▶ ASSIGNMENT
Show, from the records below, all lines that contain the word "odpowiadającym".

▶ DATA RECORDS
####
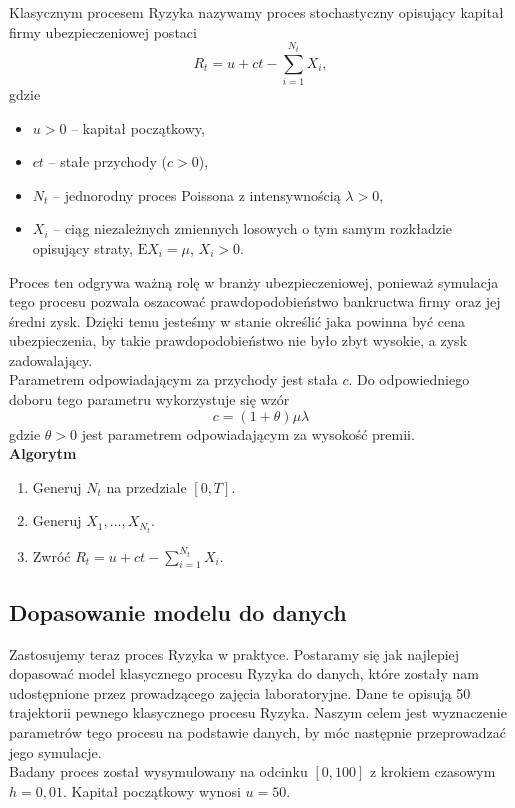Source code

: \documentclass[12pt]{mwart}
\begin{document}
	\noindent Klasycznym procesem Ryzyka nazywamy proces stochastyczny opisujący kapitał firmy ubezpieczeniowej postaci
	$$ R_t = u + ct - \sum_{i=1}^{N_t} X_i, $$
	gdzie
	\begin{itemize}[label={\boldmath $\cdot$}]
		\item $u > 0$ -- kapitał początkowy,
		\item $ct$ -- stałe przychody ($c > 0$),
		\item $N_t$ -- jednorodny proces Poissona z intensywnością $\lambda > 0$,
		\item $X_i$ -- ciąg niezależnych zmiennych losowych o tym samym rozkładzie opisujący straty, $\mathrm{E}X_i = \mu$, $X_i > 0$.
	\end{itemize}
	Proces ten odgrywa ważną rolę w branży ubezpieczeniowej, ponieważ symulacja tego procesu pozwala oszacować prawdopodobieństwo bankructwa firmy oraz jej średni zysk. Dzięki temu jesteśmy w stanie określić jaka powinna być cena ubezpieczenia, by takie prawdopodobieństwo nie było zbyt wysokie, a zysk zadowalający.\vspace{1.5mm}\\
	Parametrem odpowiadającym za przychody jest stała $c$. Do odpowiedniego doboru tego parametru wykorzystuje się wzór
	\begin{equation}\label{c}
		c = (1 + \theta)\mu\lambda
	\end{equation}
	gdzie $\theta > 0$ jest parametrem odpowiadającym za wysokość premii.\\
	
	\noindent \textbf{Algorytm}
	\begin{enumerate}
		\item Generuj $N_t$ na przedziale $[0, T]$.
		\item Generuj $X_1, \dots, X_{N_t}$.
		\item Zwróć $R_t = u + ct - \sum\limits_{i=1}^{N_t} X_i$.
	\end{enumerate}
	
	
	
	\subsection{Dopasowanie modelu do danych}
	
	\noindent Zastosujemy teraz proces Ryzyka w praktyce. Postaramy się jak najlepiej dopasować model klasycznego procesu Ryzyka do danych, które zostały nam udostępnione przez prowadzącego zajęcia laboratoryjne. Dane te opisują 50 trajektorii pewnego klasycznego procesu Ryzyka. Naszym celem jest wyznaczenie parametrów tego procesu na podstawie danych, by móc następnie przeprowadzać jego symulacje.\vspace{1.5mm}\\
	Badany proces został wysymulowany na odcinku $[0, 100]$ z krokiem czasowym $h = 0,01$. Kapitał początkowy wynosi $u = 50$.
	
\end{document}
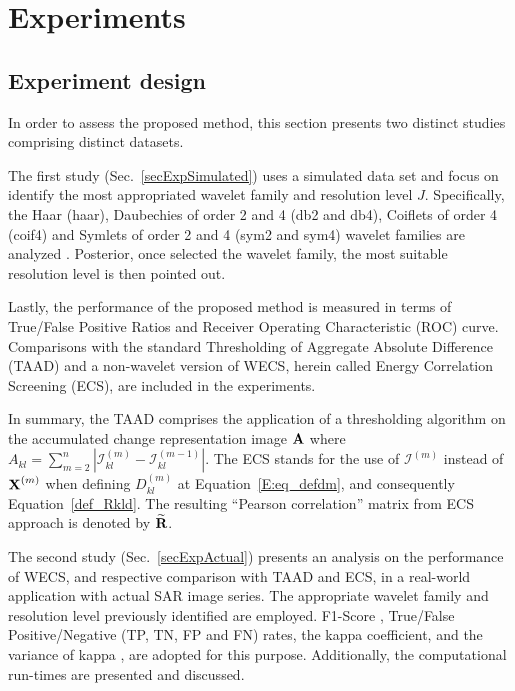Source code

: \documentclass[journal]{IEEEtran}
\newcommand{\vA}{{\textbf A}}
\newcommand{\vR}{{\textbf R}}
\newcommand{\vX}{{\textbf X}}
\begin{document}
\section{Experiments}\label{secExperiments}

\subsection{Experiment design}\label{secExpDesign}

In order to assess the proposed method, this section presents two distinct studies comprising distinct datasets.

The first study (Sec.~\ref{secExpSimulated}) uses a simulated data set and focus on identify the most appropriated wavelet family and resolution level $J$. Specifically, the Haar (haar), Daubechies of order 2 and 4 (db2 and db4), Coiflets of order 4 (coif4) and Symlets of order 2 and 4 (sym2 and sym4) wavelet families are analyzed \cite{BeylkinEA1991,Daubechies1992}. 
Posterior, once selected the wavelet family, the most suitable resolution level is then pointed out.

Lastly, the performance of the proposed method is measured in terms of True/False Positive Ratios and Receiver Operating Characteristic (ROC) curve. 
Comparisons with the standard Thresholding of Aggregate Absolute Difference (TAAD) and a non-wavelet version of WECS, herein called Energy Correlation Screening (ECS), are included in the experiments. 


In summary, the TAAD comprises the application of a thresholding algorithm on the accumulated change representation image $\vA$ where $A_{kl} = \sum_{m=2}^{n}|\mathcal{I}_{kl}^{(m)}-\mathcal{I}_{kl}^{(m-1)}|$. 
The ECS stands for the use of $\mathcal{I}^{(m)}$ instead of $\vX^{(m)}$ when defining $D_{kl}^{(m)}$ at Equation~\ref{E:eq_defdm}, and consequently Equation~\ref{def_Rkld}. The resulting ``Pearson correlation'' matrix from ECS approach is denoted by $\widetilde{\vR}$.


The second study (Sec.~\ref{secExpActual}) presents an analysis on the performance of WECS, and respective comparison with TAAD and ECS, in a real-world application with actual SAR image series. The appropriate wavelet family and resolution level previously identified are employed. 
F1-Score \cite{Rijsbergen1979}, True/False Positive/Negative (TP, TN, FP and FN) rates, the kappa coefficient, and the variance of kappa \cite{Congalton2019}, are adopted for this purpose. Additionally, the computational run-times are presented and discussed.
\end{document}
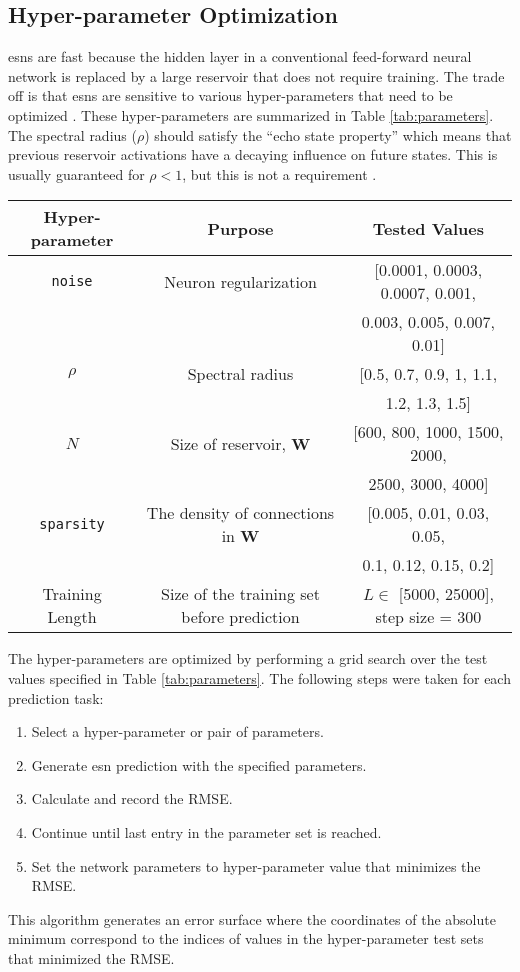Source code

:  \subsection{Hyper-parameter Optimization}

 \glspl{esn} are fast because the hidden layer in a conventional feed-forward neural network is replaced by a large reservoir that does not require training.
 The trade off is that \glspl{esn} are sensitive to various hyper-parameters
 that need to be optimized \cite{lukosevicius_practical_2012}. These hyper-parameters are summarized in Table \ref{tab:parameters}. The spectral radius ($\rho$) should satisfy the ``echo state property'' which means that
 previous reservoir activations have a decaying influence on future states. This
 is usually guaranteed for $\rho < 1$, but this is not a requirement
 \cite{lukosevicius_practical_2012}.
 \begin{table*}[ht]
   \centering
   \caption{Description of Model Hyper-parameters}
   \label{tab:parameters}
   \begin{tabular}{c|c|c}
     \hline
     Hyper-parameter & Purpose & Tested Values\\
     \hline
     \texttt{noise} & Neuron regularization & [0.0001, 0.0003, 0.0007, 0.001, \\
     &&0.003, 0.005, 0.007, 0.01]\\
     $\rho$ & Spectral radius & [0.5, 0.7, 0.9, 1, 1.1, \\
     &&1.2, 1.3, 1.5]\\
     $N$ & Size of reservoir, \textbf{W} & [600, 800, 1000, 1500, 2000, \\
     &&2500, 3000, 4000]\\
     \texttt{sparsity} & The density of connections in \textbf{W}& [0.005, 0.01, 0.03, 0.05, \\
     &&0.1, 0.12, 0.15, 0.2]\\
     Training Length & Size of the training set before prediction & $L \in$ [5000, 25000], step size = 300
   \end{tabular}
 \end{table*}

 The hyper-parameters are optimized by performing a grid search over the test values specified in Table \ref{tab:parameters}. The following steps were taken for each prediction task:
 \begin{enumerate}
   \item Select a hyper-parameter or pair of parameters.
   \item Generate \gls{esn} prediction with the specified parameters.
   \item Calculate and record the RMSE.
   \item Continue until last entry in the parameter set is reached.
   \item Set the network parameters to hyper-parameter value that minimizes the RMSE.
 \end{enumerate}
 This algorithm generates an error surface where the coordinates of the absolute
 minimum correspond to the indices of values in the hyper-parameter test sets that minimized the RMSE.

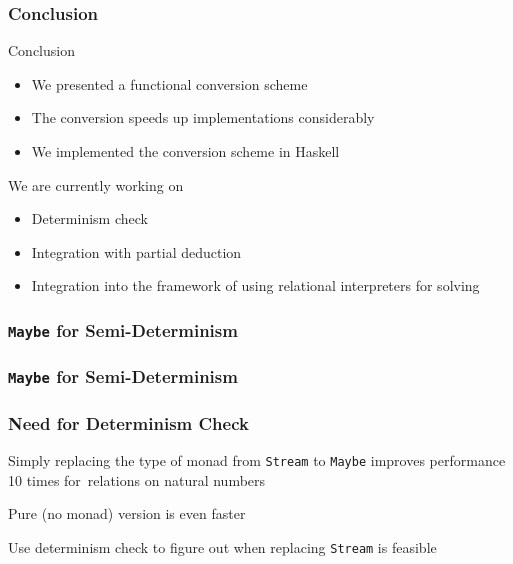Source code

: \documentclass[xcolor=table, aspectratio=169]{beamer}
\newcommand{\backupbegin}{
   \newcounter{finalframe}
   \setcounter{finalframe}{\value{framenumber}}
}
\begin{document}
\begin{frame}[fragile]
  \frametitle{Conclusion}
Conclusion
  \begin{itemize}
    \item We presented a functional conversion scheme
    \item The conversion speeds up implementations considerably
    \item We implemented the conversion scheme in Haskell
  \end{itemize}

\vfill

We are currently working on
  \begin{itemize}
    \item Determinism check
    \item Integration with partial deduction
    \item Integration into the framework of using relational interpreters for solving
  \end{itemize}
\end{frame}





\appendix
\backupbegin

\begin{frame}[fragile]
  \frametitle{\lstinline[basicstyle=\Large]{Maybe} for Semi-Determinism}
\begin{center}
  \begin{minipage}{0.43\textwidth}
    
  \end{minipage}
\end{center}
\end{frame}


\begin{frame}[noframenumbering]
  \frametitle{\lstinline[basicstyle=\Large]{Maybe} for Semi-Determinism}
  \begin{center}
  \begin{minipage}{0.43\textwidth}
    
  \end{minipage}
\end{center}
\end{frame}

\begin{frame}[fragile]
  \frametitle{Need for Determinism Check}
\begin{center}
  Simply replacing the type of monad from \texttt{Stream} to \texttt{Maybe} improves performance 10 times for~relations on natural numbers
\end{center}

\begin{center}
  Pure (no monad) version is even faster
\end{center}

\vfill

\begin{center}
  Use determinism check to figure out when replacing \texttt{Stream} is feasible
\end{center}

\end{frame}
\end{document}
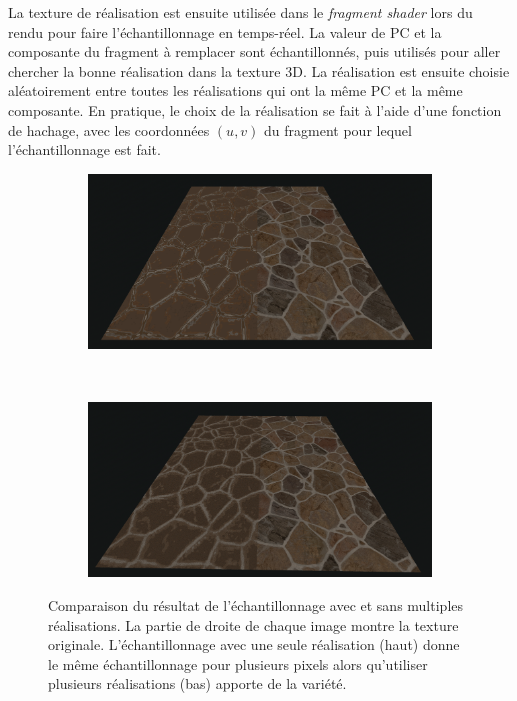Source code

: La texture de réalisation est ensuite utilisée dans le \textit{fragment shader} lors du rendu pour faire l'échantillonnage en temps-réel. La valeur de PC et la composante du fragment à remplacer sont échantillonnés, puis utilisés pour aller chercher la bonne réalisation dans la texture 3D. La réalisation est ensuite choisie aléatoirement entre toutes les réalisations qui ont la même PC et la même composante. En pratique, le choix de la réalisation se fait à l'aide d'une fonction de hachage, avec les coordonnées $(u, v)$ du fragment pour lequel l'échantillonnage est fait.

\bigskip

\begin{figure}
    \centering
    \begin{subfigure}{.95\textwidth}
        \centering
        \includegraphics[width=\textwidth]{contenu/resources/images/partitioned_sampling_pc_preserving_no_shuffle}
    \end{subfigure}
    \\
    \begin{subfigure}{.95\textwidth}
        \centering
        \includegraphics[width=\textwidth]{contenu/resources/images/partitioned_sampling_pc_preserving_shuffle_uv}
    \end{subfigure}
    \caption[Échantillonnage avec et sans multiples réalisations]{Comparaison du résultat de l'échantillonnage avec et sans multiples réalisations. La partie de droite de chaque image montre la texture originale. L'échantillonnage avec une seule réalisation (haut) donne le même échantillonnage pour plusieurs pixels alors qu'utiliser plusieurs réalisations (bas) apporte de la variété.}
    \label{fig:offset-shuffle}
\end{figure}

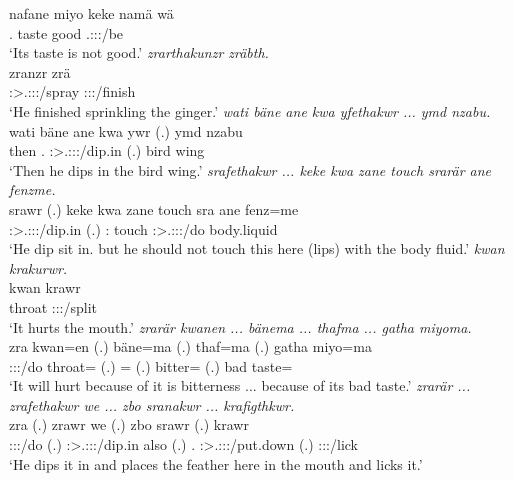 \begin{exe}
	\gll nafane miyo keke namä wä\\
	\Tsg.{\Poss} taste {\Neg} good \Tsg.\Masc:\Io:\Nonpast:\Ipfv/be\\
	\trans `Its taste is not good.'
	\emph{zrarthakunzr zräbth.}\\
	\gll zranzr zrä\\
	\Stsg:\Sbj>\Tsg.\F:\Obj:\Irr:\Ipfv/spray \Stsg:\Sbj:\Irr:\Pfv/finish\\
	\trans `He finished sprinkling the ginger.'
	\emph{wati bäne ane kwa yfethakwr ... ymd nzabu.}\\
	\gll wati bäne ane kwa ywr (.) ymd nzabu\\
	then \Recog.{\Abs} {\Dem} {\Fut} \Stsg:\Sbj>\Tsg.\Masc:\Obj:\Nonpast:\Ipfv/dip.in (.) bird wing\\
	\trans `Then he dips in the bird wing.'
	\emph{srafethakwr ... keke kwa zane touch srarär ane fenzme.}\\
	\gll srawr (.) keke kwa zane touch sra ane fenz=me\\
	\Stsg:\Sbj>\Tsg.\Masc:\Obj:\Irr:\Ipfv/dip.in (.) {\Neg} {\Fut} \Dem:{\Prox} touch \Stsg:\Sbj>\Tsg.\Masc:\Io:\Irr:\Ipfv/do {\Dem} body.liquid\\
	\trans `He dip sit in. but he should not touch this here (lips) with the body fluid.'
	\emph{kwan krakurwr.}\\
	\gll kwan krawr\\
	throat \Stsg:\Sbj:\Irr:\Ipfv/split\\
	\trans `It hurts the mouth.'
	\emph{zrarär kwanen ... bänema ... thafma ... gatha miyoma.}\\
	\gll zra kwan=en (.) bäne=ma (.) thaf=ma (.) gatha miyo=ma\\
	\Stsg:\Sbj:\Irr:\Ipfv/do throat={\Loc} (.) \Recog={\Char} (.) bitter={\Char} (.) bad taste=\Char\\
	\trans `It will hurt because of it is bitterness ... because of its bad taste.'
	\emph{zrarär ... zrafethakwr we ... zbo sranakwr ... krafigthkwr.}\\
	\gll zra (.) zrawr we (.) zbo srawr (.) krawr\\
	\Stsg:\Sbj:\Irr:\Ipfv/do (.) \Stsg:\Sbj>\Tsg.\F:\Obj:\Irr:\Ipfv/dip.in also (.) \Prox.{\All} \Stsg:\Sbj>\Tsg.\Masc:\Io:\Irr:\Ipfv/put.down (.) \Stsg:\Sbj:\Irr:\Ipfv/lick\\
	\trans `He dips it in and places the feather here in the mouth and licks it.'

\end{exe}
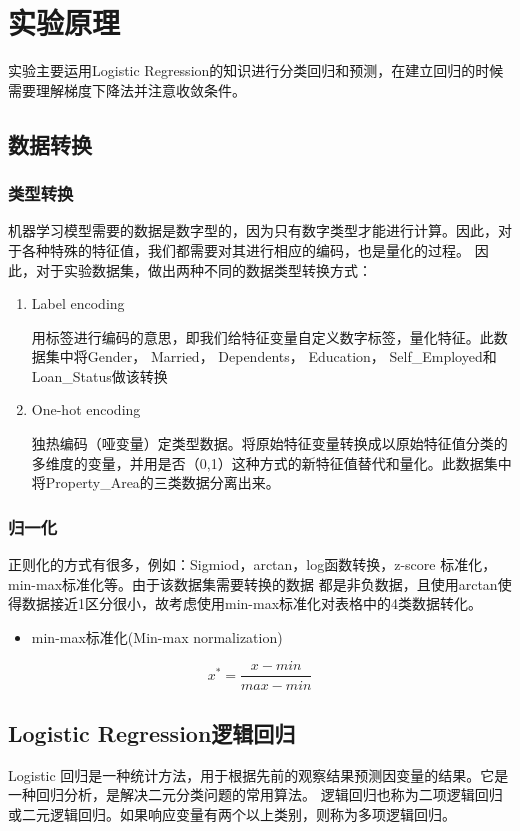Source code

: \documentclass[UTF8,a4paper,AutoFakeBold,AutoFakeSlant]{article}
\begin{document}
\section{实验原理}

实验主要运用Logistic Regression的知识进行分类回归和预测，在建立回归的时候需要理解梯度下降法并注意收敛条件。


\subsection{数据转换}
\subsubsection{类型转换}
机器学习模型需要的数据是数字型的，因为只有数字类型才能进行计算。因此，对于各种特殊的特征值，我们都需要对其进行相应的编码，也是量化的过程。
因此，对于实验数据集，做出两种不同的数据类型转换方式：
\begin{enumerate}
  \item Label encoding
  
  用标签进行编码的意思，即我们给特征变量自定义数字标签，量化特征。此数据集中将Gender，	Married，	Dependents，	Education，	Self\_Employed和Loan\_Status做该转换
  \item One-hot encoding
  
  独热编码（哑变量）定类型数据。将原始特征变量转换成以原始特征值分类的多维度的变量，并用是否（0,1）这种方式的新特征值替代和量化。此数据集中将Property\_Area的三类数据分离出来。
\end{enumerate}

\subsubsection{归一化}
正则化的方式有很多，例如：Sigmiod，arctan，log函数转换，z-score 标准化，min-max标准化等。由于该数据集需要转换的数据
都是非负数据，且使用arctan使得数据接近1区分很小，故考虑使用min-max标准化对表格中的4类数据转化。
\begin{itemize}
  \item min-max标准化(Min-max normalization)
\end{itemize}
\begin{equation*}
  x^* = \frac{x-min}{max-min}
\end{equation*}


\subsection{Logistic Regression逻辑回归}
Logistic 回归是一种统计方法，用于根据先前的观察结果预测因变量的结果。它是一种回归分析，是解决二元分类问题的常用算法。
逻辑回归也称为二项逻辑回归或二元逻辑回归。如果响应变量有两个以上类别，则称为多项逻辑回归。
\end{document}
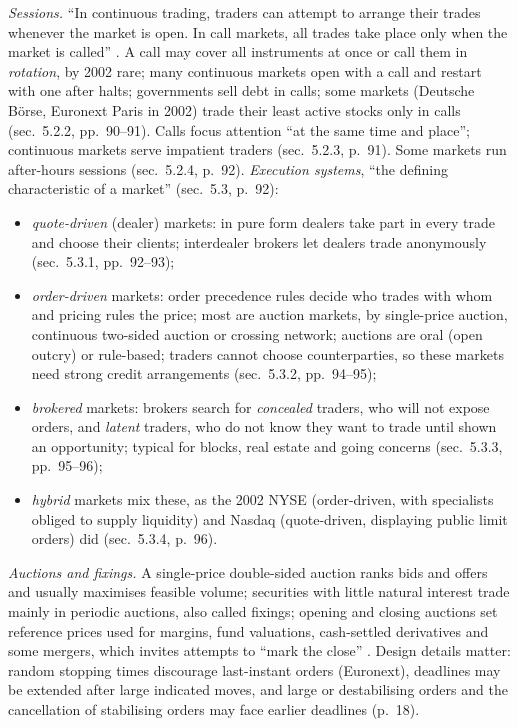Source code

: \begin{qfdefinition}\label{def:trading-sessions-execution-systems}
 \emph{Sessions.} ``In continuous trading, traders can attempt to arrange their trades whenever the market is open. In call markets, all trades take place only when the market is called'' \citep[chap.~5, sec.~5.1, p.~89]{alpha-harris}. A call may cover all instruments at once or call them in \emph{rotation}, by 2002 rare; many continuous markets open with a call and restart with one after halts; governments sell debt in calls; some markets (Deutsche Börse, Euronext Paris in 2002) trade their least active stocks only in calls (sec.~5.2.2, pp.~90--91). Calls focus attention ``at the same time and place''; continuous markets serve impatient traders (sec.~5.2.3, p.~91). Some markets run after-hours sessions (sec.~5.2.4, p.~92). \emph{Execution systems}, ``the defining characteristic of a market'' (sec.~5.3, p.~92):
\begin{itemize}
\item \emph{quote-driven} (dealer) markets: in pure form dealers take part in every trade and choose their clients; interdealer brokers let dealers trade anonymously (sec.~5.3.1, pp.~92--93);
\item \emph{order-driven} markets: order precedence rules decide who trades with whom and pricing rules the price; most are auction markets, by single-price auction, continuous two-sided auction or crossing network; auctions are oral (open outcry) or rule-based; traders cannot choose counterparties, so these markets need strong credit arrangements (sec.~5.3.2, pp.~94--95);
\item \emph{brokered} markets: brokers search for \emph{concealed} traders, who will not expose orders, and \emph{latent} traders, who do not know they want to trade until shown an opportunity; typical for blocks, real estate and going concerns (sec.~5.3.3, pp.~95--96);
\item \emph{hybrid} markets mix these, as the 2002 NYSE (order-driven, with specialists obliged to supply liquidity) and Nasdaq (quote-driven, displaying public limit orders) did (sec.~5.3.4, p.~96).
\end{itemize}

 \emph{Auctions and fixings.} A single-price double-sided auction ranks bids and offers and usually maximises feasible volume; securities with little natural interest trade mainly in periodic auctions, also called fixings; opening and closing auctions set reference prices used for margins, fund valuations, cash-settled derivatives and some mergers, which invites attempts to ``mark the close'' \citep[chap.~2, sec.~2.4, pp.~17--18]{s6-hasbrouck}. Design details matter: random stopping times discourage last-instant orders (Euronext), deadlines may be extended after large indicated moves, and large or destabilising orders and the cancellation of stabilising orders may face earlier deadlines (p.~18).


\end{qfdefinition}
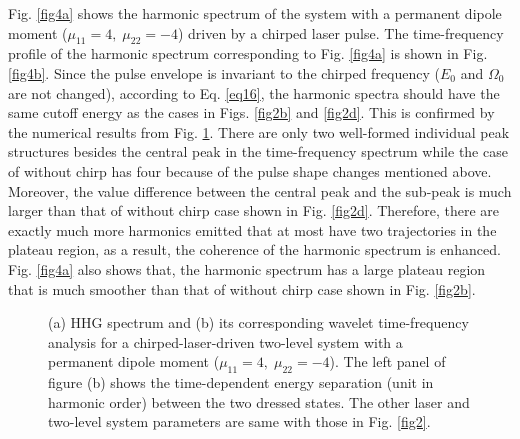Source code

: \documentclass[10pt,letterpaper]{article}
\begin{document}
Fig. \ref{fig4a} shows the harmonic spectrum of the system with a permanent dipole moment ($\mu_{11}=4,\;\mu_{22}=-4$) driven by a chirped laser pulse. The time-frequency profile of the harmonic spectrum corresponding to Fig. \ref{fig4a} is shown in Fig. \ref{fig4b}. Since the pulse envelope is invariant to the chirped frequency ($E_{0}$ and $\Omega_0$ are not changed), according to Eq. \ref{eq16}, the harmonic spectra should have the same cutoff energy as the cases in Figs. \ref{fig2b} and \ref{fig2d}. This is confirmed by the numerical results from Fig. \ref{fig4}. There are only two well-formed individual peak structures besides the central peak in the time-frequency spectrum while the case of without chirp has four because of the pulse shape changes mentioned above. Moreover, the value difference between the central peak and the sub-peak is much larger than that of without chirp case shown in Fig. \ref{fig2d}. Therefore, there are exactly much more harmonics emitted that at most have two trajectories in the plateau region, as a result, the coherence of the harmonic spectrum is enhanced. Fig. \ref{fig4a} also shows that, the harmonic spectrum has a large plateau region that is much smoother than that of without chirp case shown in Fig. \ref{fig2b}.
\begin{figure}[!htbp]
	\centering
	\caption{(a) HHG spectrum and (b) its corresponding wavelet time-frequency analysis for a chirped-laser-driven two-level system with a permanent dipole moment ($\mu_{11}=4,\;\mu_{22}=-4$). The left panel of figure (b) shows the time-dependent energy separation (unit in harmonic order) between the two dressed states. The other laser and two-level system parameters are same with those in Fig. \ref{fig2}.}
	\label{fig4}
\end{figure}
\end{document}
####
▶ FINISHED EXERCISE
	Parametrem odpowiadającym za przychody jest stała $c$. Do odpowiedniego doboru tego parametru wykorzystuje się wzór
	gdzie $\theta > 0$ jest parametrem odpowiadającym za wysokość premii.\\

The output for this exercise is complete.